Miskin? Cerita yang tidak pernah selesai. Isu data kemiskinan mengingatkan saya pada episode serial TV West Wing (Martin Sheen dkk) yang juga ingin mengangkat social security di akhir tahun. Tak peduli rakyat mau miskin atau tidak, pilkada Sulsel tidak kunjung titik. Isu yang tak punya greget kecuali “putusan MA yang tak konsitusional” karena yang ada hanya penghitungan ulang, bukan putusan versi referendum. Gambar macet di Pasteur mungkin juga menghambat niat orang Jakarta dengan sedikit uangnya untuk berbelanja kue di Kartika Sari.
Tak perlu repot dengan semua isu di koran. Mungkin juga tak ada yang membaca koran di sela-sela ngopi memandang hijaunya rumput Istana Cipanas atau saat pijat spa menunggu sunset di Pantai Kuta. Saya adalah sedikit dari orang yang tidak berlibur (catatan: “libur” dalam istilah koran selama ini). Alasannya, satu, saya sudah berkeliling Indonesia di saat tugas dan terkadang membawa anak saya menikmati suasana dan mempelajari semua hal sepanjang perjalanan. Dua, dan yang paling lumrah: susah transportasi atau macet di jalan.
Liburan saya tetap jalan-jalan ke pasar tradisional. Paradoks juga, pasar tradisional tempat saya biasa belanja tak mengenal hari libur panjang akhir tahun. Mungkin hanya Lebaran saja mereka pulang kampung, selebihnya adalah berdagang seperti biasa (business as usual).
Kemarin ada sedikit sentilan dari Gus Choy (maaf Gus, saya lebih senang menulis begini daripada “Gus Choi”), bahwa di sisa tahun menjadi presiden ini, SBY harus membatasi perjalanan ke luar negeri. Nasehat yang bagus, tapi saya sebagai orang awam lebih memilih bertanya, “Pak SBY, resolusi tahun depan apa ya?”

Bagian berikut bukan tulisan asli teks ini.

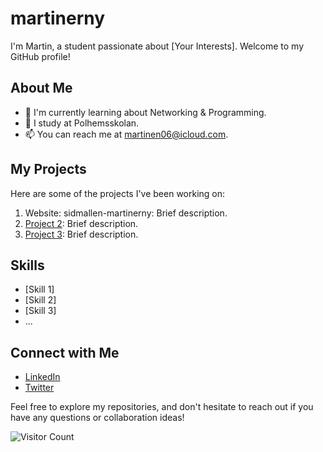 # martinerny
I'm Martin, a student passionate about [Your Interests]. Welcome to my GitHub profile!

## About Me

- 🌱 I'm currently learning about Networking & Programming.
- 💼 I study at Polhemsskolan.
- 📫 You can reach me at martinen06@icloud.com.

## My Projects

Here are some of the projects I've been working on:

1. Website: sidmallen-martinerny: Brief description.
2. [Project 2](link-to-project-2): Brief description.
3. [Project 3](link-to-project-3): Brief description.

## Skills

- [Skill 1]
- [Skill 2]
- [Skill 3]
- ...

## Connect with Me

- [LinkedIn](your-LinkedIn-profile-link)
- [Twitter](your-Twitter-profile-link)

Feel free to explore my repositories, and don't hesitate to reach out if you have any questions or collaboration ideas!

![Visitor Count](https://visitor-badge.laobi.icu/badge?page_id=your-username.your-username)
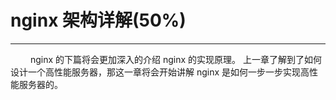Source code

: # nginx 架构详解(50%)
***

&emsp;&emsp;
nginx 的下篇将会更加深入的介绍 nginx 的实现原理。
上一章了解到了如何设计一个高性能服务器，那这一章将会开始讲解 nginx 是如何一步一步实现高性能服务器的。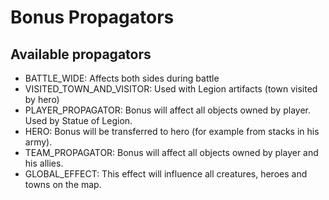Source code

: # Bonus Propagators

## Available propagators

-   BATTLE_WIDE: Affects both sides during battle
-   VISITED_TOWN_AND_VISITOR: Used with Legion artifacts (town visited by hero)
-   PLAYER_PROPAGATOR: Bonus will affect all objects owned by player. Used by Statue of Legion.
-   HERO: Bonus will be transferred to hero (for example from stacks in his army).
-   TEAM_PROPAGATOR: Bonus will affect all objects owned by player and his allies.
-   GLOBAL_EFFECT: This effect will influence all creatures, heroes and towns on the map.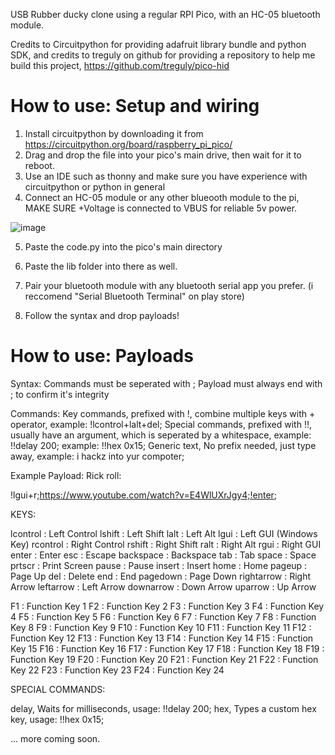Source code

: USB Rubber ducky clone using a regular RPI Pico, with an HC-05 bluetooth module.

Credits to Circuitpython for providing adafruit library bundle and python SDK, and credits to treguly on github for providing a repository to help me build this project, https://github.com/treguly/pico-hid

# How to use: Setup and wiring
1. Install circuitpython by downloading it from https://circuitpython.org/board/raspberry_pi_pico/
2. Drag and drop the file into your pico's main drive, then wait for it to reboot.
3. Use an IDE such as thonny and make sure you have experience with circuitpython or python in general
4. Connect an HC-05 module or any other blueooth module to the pi, MAKE SURE +Voltage is connected to VBUS for reliable 5v power.
   
![image](https://github.com/user-attachments/assets/633e929d-8b5c-4a35-a41f-546431ce3f35)

5. Paste the code.py into the pico's main directory
6. Paste the lib folder into there as well.

7. Pair your bluetooth module with any bluetooth serial app you prefer. (i reccomend "Serial Bluetooth Terminal" on play store)
8. Follow the syntax and drop payloads!

# How to use:  Payloads

Syntax:
Commands must be seperated with ;
Payload must always end with ; to confirm it's integrity

Commands:
Key commands, prefixed with !, combine multiple keys with + operator, example:  !lcontrol+lalt+del;
Special commands, prefixed with !!, usually have an argument, which is seperated by a whitespace, example: !!delay 200; example: !!hex 0x15;
Generic text, No prefix needed, just type away, example:  i hackz into yur compoter;

Example Payload: Rick roll:

!lgui+r;https://www.youtube.com/watch?v=E4WlUXrJgy4;!enter;

KEYS:

lcontrol : Left Control
lshift : Left Shift
lalt : Left Alt
lgui : Left GUI (Windows Key)
rcontrol : Right Control
rshift : Right Shift
ralt : Right Alt
rgui : Right GUI
enter : Enter
esc : Escape
backspace : Backspace
tab : Tab
space : Space
prtscr : Print Screen
pause : Pause
insert : Insert
home : Home
pageup : Page Up
del : Delete
end : End
pagedown : Page Down
rightarrow : Right Arrow
leftarrow : Left Arrow
downarrow : Down Arrow
uparrow : Up Arrow

F1 : Function Key 1
F2 : Function Key 2
F3 : Function Key 3
F4 : Function Key 4
F5 : Function Key 5
F6 : Function Key 6
F7 : Function Key 7
F8 : Function Key 8
F9 : Function Key 9
F10 : Function Key 10
F11 : Function Key 11
F12 : Function Key 12
F13 : Function Key 13
F14 : Function Key 14
F15 : Function Key 15
F16 : Function Key 16
F17 : Function Key 17
F18 : Function Key 18
F19 : Function Key 19
F20 : Function Key 20
F21 : Function Key 21
F22 : Function Key 22
F23 : Function Key 23
F24 : Function Key 24

SPECIAL COMMANDS:

delay, Waits for milliseconds, usage: !!delay 200;
hex,  Types a custom hex key, usage: !!hex 0x15;

... more coming soon.

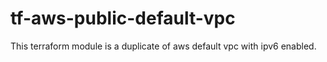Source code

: # tf-aws-public-default-vpc
This terraform module is a duplicate of aws default vpc with ipv6 enabled.
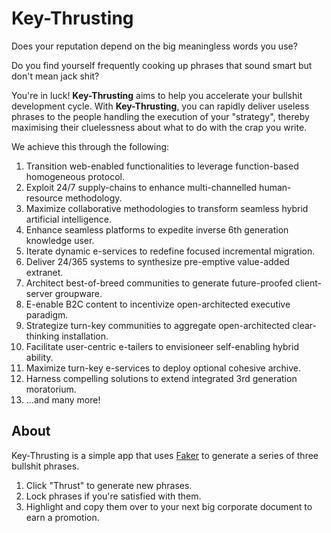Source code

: # Key-Thrusting
Does your reputation depend on the big meaningless words you use?

Do you find yourself frequently cooking up phrases that sound smart but don't mean jack shit?

You're in luck! **Key-Thrusting** aims to help you accelerate your bullshit development cycle. With **Key-Thrusting**, you can rapidly deliver useless phrases to the people handling the execution of your "strategy", thereby maximising their cluelessness about what to do with the crap you write.

We achieve this through the following:

1. Transition web-enabled functionalities to leverage function-based homogeneous protocol.
2. Exploit 24/7 supply-chains to enhance multi-channelled human-resource methodology.
3. Maximize collaborative methodologies to transform seamless hybrid artificial intelligence.
4. Enhance seamless platforms to expedite inverse 6th generation knowledge user.
5. Iterate dynamic e-services to redefine focused incremental migration.
6. Deliver 24/365 systems to synthesize pre-emptive value-added extranet.
7. Architect best-of-breed communities to generate future-proofed client-server groupware.
8. E-enable B2C content to incentivize open-architected executive paradigm.
9. Strategize turn-key communities to aggregate open-architected clear-thinking installation.
10. Facilitate user-centric e-tailers to envisioneer self-enabling hybrid ability.
11. Maximize turn-key e-services to deploy optional cohesive archive.
12. Harness compelling solutions to extend integrated 3rd generation moratorium.
13. ...and many more!

## About
Key-Thrusting is a simple app that uses [Faker](https://fakerjs.dev/) to generate a series of three bullshit phrases.

1. Click "Thrust" to generate new phrases.
2. Lock phrases if you're satisfied with them.
3. Highlight and copy them over to your next big corporate document to earn a promotion.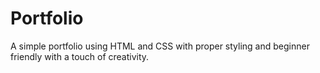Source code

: # Portfolio
A simple portfolio using HTML and CSS with proper styling and beginner friendly with a touch of creativity.
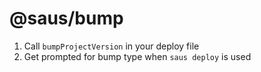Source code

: # @saus/bump

1. Call `bumpProjectVersion` in your deploy file
2. Get prompted for bump type when `saus deploy` is used

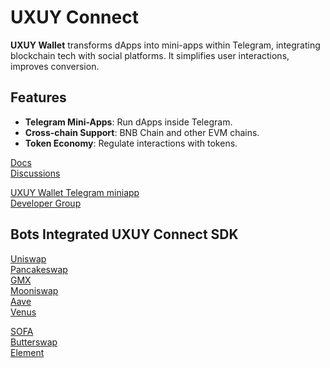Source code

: # UXUY Connect 

**UXUY Wallet** transforms dApps into mini-apps within Telegram, integrating blockchain tech with social platforms. It simplifies user interactions, improves conversion.

## Features

- **Telegram Mini-Apps**: Run dApps inside Telegram.
- **Cross-chain Support**: BNB Chain and other EVM chains.
- **Token Economy**: Regulate interactions with tokens.


[Docs](https://docs.uxuy.com/uxuy-connect/quickstart/)  
[Discussions](https://github.com/orgs/uxuyconnect/discussions)  

[UXUY Wallet Telegram miniapp](https://t.me/UXUYbot)  
[Developer Group](https://t.me/uxuyconnect)

## Bots Integrated UXUY Connect SDK

[Uniswap](https://uiswap-tg.pages.dev/#/swap)  
[Pancakeswap](https://upancakeswap.pages.dev/)  
[GMX](https://gmx-interface-uxuy.vercel.app/#/trade)  
[Mooniswap](https://moonswap-a6y.pages.dev/)  
[Aave](https://aave-interface-uxuy.vercel.app/?marketName=proto_mainnet_v3)  
[Venus](https://venus-protocol-interface-evm-three.vercel.app/#/?chainId=56)

[SOFA](https://t.me/SOFADAppBot/dapp)  
[Butterswap](https://butterswap.io/swap)  
[Element](https://t.me/element_nft_bot/dapp) 
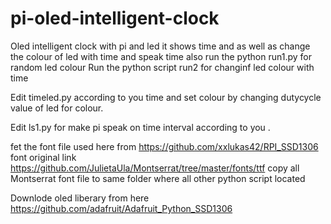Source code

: # pi-oled-intelligent-clock
Oled intelligent clock with pi and led it shows time and as well as change the colour of led with time and speak time also
run the python run1.py for random led colour
Run the python script run2 for changinf led colour with time

Edit timeled.py according to you time and set colour by changing dutycycle value of led for colour.

Edit ls1.py for make pi speak on time interval according to you .


fet the font file used here from https://github.com/xxlukas42/RPI_SSD1306 
font original link https://github.com/JulietaUla/Montserrat/tree/master/fonts/ttf
copy all Montserrat font file to same folder where all other python script located

Downlode oled liberary from here https://github.com/adafruit/Adafruit_Python_SSD1306 

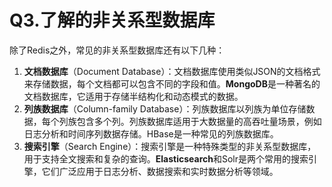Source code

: # Q3.了解的非关系型数据库

除了Redis之外，常见的非关系型数据库还有以下几种：

1. **文档数据库**（Document Database）：文档数据库使用类似JSON的文档格式来存储数据，每个文档都可以包含不同的字段和值。**MongoDB**是一种著名的文档数据库，它适用于存储半结构化和动态模式的数据。
2. **列族数据库**（Column-family Database）：列族数据库以列族为单位存储数据，每个列族包含多个列。列族数据库适用于大数据量的高吞吐量场景，例如日志分析和时间序列数据存储。HBase是一种常见的列族数据库。
3. **搜索引擎**（Search Engine）：搜索引擎是一种特殊类型的非关系型数据库，用于支持全文搜索和复杂的查询。**Elasticsearch**和Solr是两个常用的搜索引擎，它们广泛应用于日志分析、数据搜索和实时数据分析等领域。

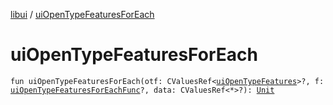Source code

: [libui](index.md) / [uiOpenTypeFeaturesForEach](./ui-open-type-features-for-each.md)

# uiOpenTypeFeaturesForEach

`fun uiOpenTypeFeaturesForEach(otf: CValuesRef<`[`uiOpenTypeFeatures`](ui-open-type-features.md)`>?, f: `[`uiOpenTypeFeaturesForEachFunc`](ui-open-type-features-for-each-func.md)`?, data: CValuesRef<*>?): `[`Unit`](https://kotlinlang.org/api/latest/jvm/stdlib/kotlin/-unit/index.html)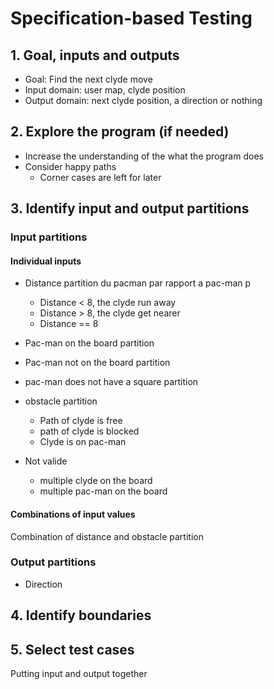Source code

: # Specification-based Testing

## 1. Goal, inputs and outputs
- Goal: Find the next clyde move
- Input domain: user map, clyde position
- Output domain: next clyde position, a direction or nothing
## 2. Explore the program (if needed)
- Increase the understanding of the what the program does
- Consider happy paths
  - Corner cases are left for later
## 3. Identify input and output partitions

### Input partitions 

#### Individual inputs
- Distance partition du pacman par rapport a pac-man p
  - Distance  < 8, the clyde run away
  - Distance > 8, the clyde get nearer
  - Distance == 8

- Pac-man on the board partition
- Pac-man not on the board partition
- pac-man does not have a square partition

- obstacle partition
  - Path of clyde is free
  - path of clyde is blocked
  - Clyde is on pac-man
- Not valide
  - multiple clyde on the board
  - multiple pac-man on the board
#### Combinations of input values
Combination of distance and obstacle partition
### Output partitions

- Direction

## 4. Identify boundaries

## 5. Select test cases
Putting input and output together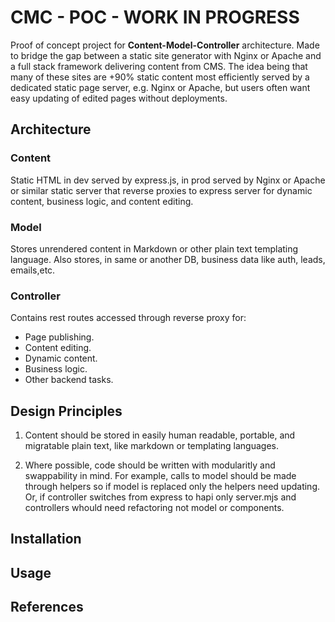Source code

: # CMC - POC - WORK IN PROGRESS

Proof of concept project for **Content-Model-Controller** architecture. Made to bridge the gap between a static site generator with Nginx or Apache and a full stack framework delivering content from CMS. The idea being that many of these sites are +90% static content most efficiently served by a dedicated static page server, e.g. Nginx or Apache, but users often want easy updating of edited pages without deployments.

## Architecture

### Content

Static HTML in dev served by express.js, in prod served by Nginx or Apache or similar static server that reverse proxies to express server for dynamic content, business logic, and content editing.

### Model

Stores unrendered content in Markdown or other plain text templating language.
Also stores, in same or another DB, business data like auth, leads, emails,etc.

### Controller

Contains rest routes accessed through reverse proxy for:

- Page publishing.
- Content editing.
- Dynamic content.
- Business logic.
- Other backend tasks.

## Design Principles

1. Content should be stored in easily human readable, portable, and migratable plain text, like markdown or templating languages.

2. Where possible, code should be written with modularitly and swappability in mind. For example, calls to model should be made through helpers so if model is replaced only the helpers need updating. Or, if controller switches from express to hapi only server.mjs and controllers whould need refactoring not model or components.

## Installation

## Usage

## References
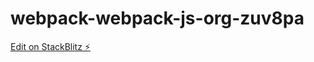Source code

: # webpack-webpack-js-org-zuv8pa

[Edit on StackBlitz ⚡️](https://stackblitz.com/edit/webpack-webpack-js-org-zuv8pa)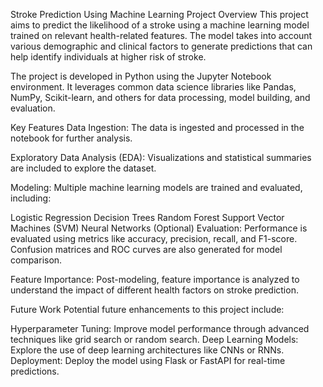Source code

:Stroke Prediction Using Machine Learning
Project Overview
This project aims to predict the likelihood of a stroke using a machine learning model trained on relevant health-related features. The model takes into account various demographic and clinical factors to generate predictions that can help identify individuals at higher risk of stroke.

The project is developed in Python using the Jupyter Notebook environment. It leverages common data science libraries like Pandas, NumPy, Scikit-learn, and others for data processing, model building, and evaluation.


Key Features
Data Ingestion: The data is ingested and processed in the notebook for further analysis.

Exploratory Data Analysis (EDA): Visualizations and statistical summaries are included to explore the dataset.

Modeling: Multiple machine learning models are trained and evaluated, including:

Logistic Regression
Decision Trees
Random Forest
Support Vector Machines (SVM)
Neural Networks (Optional)
Evaluation: Performance is evaluated using metrics like accuracy, precision, recall, and F1-score. Confusion matrices and ROC curves are also generated for model comparison.

Feature Importance: Post-modeling, feature importance is analyzed to understand the impact of different health factors on stroke prediction.

Future Work
Potential future enhancements to this project include:

Hyperparameter Tuning: Improve model performance through advanced techniques like grid search or random search.
Deep Learning Models: Explore the use of deep learning architectures like CNNs or RNNs.
Deployment: Deploy the model using Flask or FastAPI for real-time predictions.
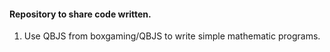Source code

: #### Repository to share code written. 

 1. Use QBJS from boxgaming/QBJS to write simple mathematic programs.  
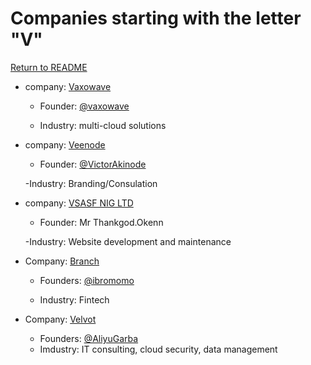 # Companies starting with the letter "V"

[Return to README](../README.md)

- company: [Vaxowave](https://vaxowave.com/)

  - Founder: [@vaxowave](https://www.twitter.com/vaxowave)
  
  - Industry:  multi-cloud solutions

- company: [Veenode](https://veenodetech.com/)

  - Founder: [@VictorAkinode](https://www.twitter.com/VictorAkinode)

  -Industry: Branding/Consulation

- company: [VSASF NIG LTD ](https://vsasftechng.com/)

  - Founder: Mr Thankgod.Okenn

  -Industry: Website development and maintenance
  
- Company: [Branch](https://voguepay.com/) 
  
   - Founders: [@ibromomo](https://twitter.com/ibromomo)
    
   - Industry: Fintech
    
- Company: [Velvot](https://velvot.com)
  - Founders: [@AliyuGarba](https://twitter.com/velvotng)
  - Imdustry: IT consulting, cloud security, data management 
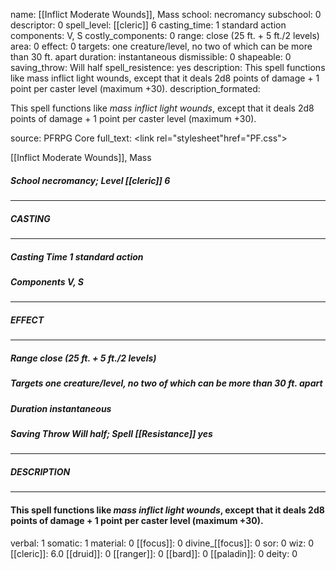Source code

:name: [[Inflict Moderate Wounds]], Mass
school: necromancy
subschool: 0
descriptor: 0
spell_level: [[cleric]] 6
casting_time: 1 standard action
components: V, S
costly_components: 0
range: close (25 ft. + 5 ft./2 levels)
area: 0
effect: 0
targets: one creature/level, no two of which can be more than 30 ft. apart
duration: instantaneous
dismissible: 0
shapeable: 0
saving_throw: Will half
spell_resistence: yes
description: This spell functions like mass inflict light wounds, except that it deals 2d8 points of damage + 1 point per caster level (maximum +30).
description_formated: <p>This spell functions like <i>mass inflict light wounds</i>, except that it deals 2d8 points of damage + 1 point per caster level (maximum +30).</p>
source: PFRPG Core
full_text: <link rel="stylesheet"href="PF.css"><div class="heading"><p class="alignleft">[[Inflict Moderate Wounds]], Mass</p><div style="clear: both;"></div></div><div><h5><b>School </b>necromancy; <b>Level </b>[[cleric]] 6</h5></div><hr/><div><h5><b>CASTING</b></h5></div><hr/><div><h5><b>Casting Time </b>1 standard action</h5><h5><b>Components </b>V, S</h5></div><hr/><div><h5><b>EFFECT</b></h5></div><hr/><div><h5><b>Range </b>close (25 ft. + 5 ft./2 levels)</h5><h5><b>Targets </b>one creature/level, no two of which can be more than 30 ft. apart</h5><h5><b>Duration </b>instantaneous</h5><h5><b>Saving Throw </b>Will half; <b>Spell [[Resistance]] </b>yes</h5></div><hr/><div><h5><b>DESCRIPTION</b></h5></div><hr/><div><h4><p>This spell functions like <i>mass inflict light wounds</i>, except that it deals 2d8 points of damage + 1 point per caster level (maximum +30).</p></h4></div>
verbal: 1
somatic: 1
material: 0
[[focus]]: 0
divine_[[focus]]: 0
sor: 0
wiz: 0
[[cleric]]: 6.0
[[druid]]: 0
[[ranger]]: 0
[[bard]]: 0
[[paladin]]: 0
deity: 0
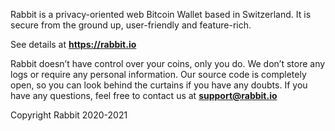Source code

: Rabbit is a privacy-oriented web Bitcoin Wallet based in Switzerland. It is secure from the ground up, user-friendly and feature-rich.

See details at **https://rabbit.io**

Rabbit doesn’t have control over your coins, only you do. We don’t store any logs or require any personal information. Our source code is completely open, so you can look behind the curtains if you have any doubts. If you have any questions, feel free to contact us at **support@rabbit.io**

Copyright Rabbit 2020-2021
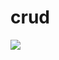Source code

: # crud

<img src="https://github.com/user-attachments/assets/b7e47a0a-932e-4a72-ab89-c2e5049d2d2c">
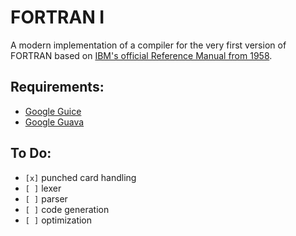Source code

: FORTRAN I
=========

A modern implementation of a compiler for the very first version of FORTRAN based on [IBM's official Reference Manual from 1958](http://bitsavers.trailing-edge.com/pdf/ibm/704/C28-6003_704_FORTRAN_Oct58.pdf).

Requirements:
-------------
- [Google Guice](https://code.google.com/p/google-guice/)
- [Google Guava](https://code.google.com/p/guava-libraries/)

To Do:
------
- `[x]` punched card handling
- `[ ]` lexer
- `[ ]` parser
- `[ ]` code generation
- `[ ]` optimization
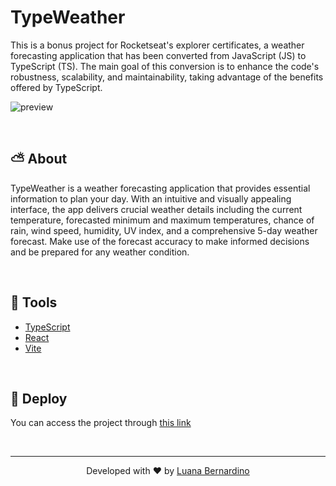 # TypeWeather

This is a bonus project for Rocketseat's explorer certificates, a weather forecasting application that has been converted from JavaScript (JS) to TypeScript (TS). The main goal of this conversion is to enhance the code's robustness, scalability, and maintainability, taking advantage of the benefits offered by TypeScript.

![preview](.github/preview.png)

</br>

## ⛅ About

TypeWeather is a weather forecasting application that provides essential information to plan your day. With an intuitive and visually appealing interface, the app delivers crucial weather details including the current temperature, forecasted minimum and maximum temperatures, chance of rain, wind speed, humidity, UV index, and a comprehensive 5-day weather forecast. Make use of the forecast accuracy to make informed decisions and be prepared for any weather condition.

</br>

## 🧪 Tools

- [TypeScript](https://www.typescriptlang.org/)
- [React](https://react.dev/)
- [Vite](https://vitejs.dev/)

</br>

## 🚀 Deploy

You can access the project through [this link](https://typeweather-palomarodrigues.vercel.app/)

</br>

---

<p align="center">Developed with ❤️ by <a href="https://www.linkedin.com/in/lubernardino/" target="_blank">Luana Bernardino</a></p>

Resolusi saya adalah perbaikan gizi anak saya dan pelajaran sekolah mereka. Dimulai dua hari terakhir ini, saya ajak si sulung ke pasar tradisional untuk “belajar IPA dan Matematika”. Jika ikan bawal tiga ekor harganya empat ribu, jadi berapa harga seekornya, Nak? Atau saya langsung menantang dia untuk bertanya berapa harga telur puyuh satu bungkus itu. “Katanya mau makan sop telur puyuh…” Pulang dari pasar, kita google bareng gambar burung puyuh yang punya telur sekecil itu, dibanding ayam dengan ukuran telur lebih besar.
Tak ada hari libur untuk seorang ibu, ‘kan?